DsbG K113E Reverses Electrostatic Charge Near the Active Site.
K113 is located immediately after the redox active-site sequence, i.e., CPYCK, residues 109–113, of DsbG and contributes a positively charged patch next to the catalytic site; this positive charge is absent in DsbC (Fig. 4, compare DsbC wild type with DsbG wild type). In the DsbG structure, the side-chain amine of K113 interacts with the main-chain carbonyl oxygen of P108, fixing the K113 basic side chain close to the active site; the equivalent region in DsbC is more acidic than DsbG (Fig. 4). Upon mutation of DsbG K113 to E, the positive patch on the surface of DsbG is replaced with a negative patch, so that the active site is more acidic and therefore more DsbC-like. Our results thus suggest that mutation of K113 in DsbG destabilizes the thiolate form of C109, thereby making the protein more reducing.
Fig. 4.
Electrostatic surface of a portion of wild-type DsbC, wild-type DsbG, and variants of DsbG identifies a key difference between the two proteins. Positive and negative electrostatic potentials are shown in blue and red, respectively (saturation at 18 kT/e) for each of the proteins. Electrostatic surface representations were generated by using GRASP (28). These surfaces are derived from the crystal structures of wild-type DsbC (Protein Data Bank ID code 1EEJ), wild-type DsbG [PDB ID code 1V57 (8)], DsbG K113E (this work, PDB ID code 2H0H), and DsbG V216M (this work, PDB ID code 2H0I), and models of DsbG K113D, DsbG K113N, and DsbG K113W.

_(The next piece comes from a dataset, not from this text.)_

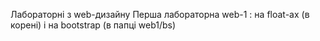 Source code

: Лабораторні з web-дизайну
Перша лабораторна web-1 : на float-ах (в корені) і на bootstrap (в папці web1/bs)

DsbG T200M Changes αc Loop Positioning.
The αc loop connects the linker helix αc to the β3 strand of the thioredoxin fold, and there is evidence that the equivalent loop in DsbA is involved in substrate binding (20). The T200M mutation affects the position of the αc loop, changing it to a conformation that is more like that of DsbC (Fig. 3 C–E). This change in conformation may open up access to the redox active-site and could affect the affinity of different substrate proteins for DsbG. The αc loop that is affected by the T200M mutant includes residue N198, which, when mutated to Ile, also allows DsbG to rescue ΔdsbC. We have been unable to solve the 3D structure of the weakly active N198I mutant, but suggest that it is also likely to modify the αc loop conformation.
DsbG V216M Affects Both Loop Positioning and Active-Site Charge.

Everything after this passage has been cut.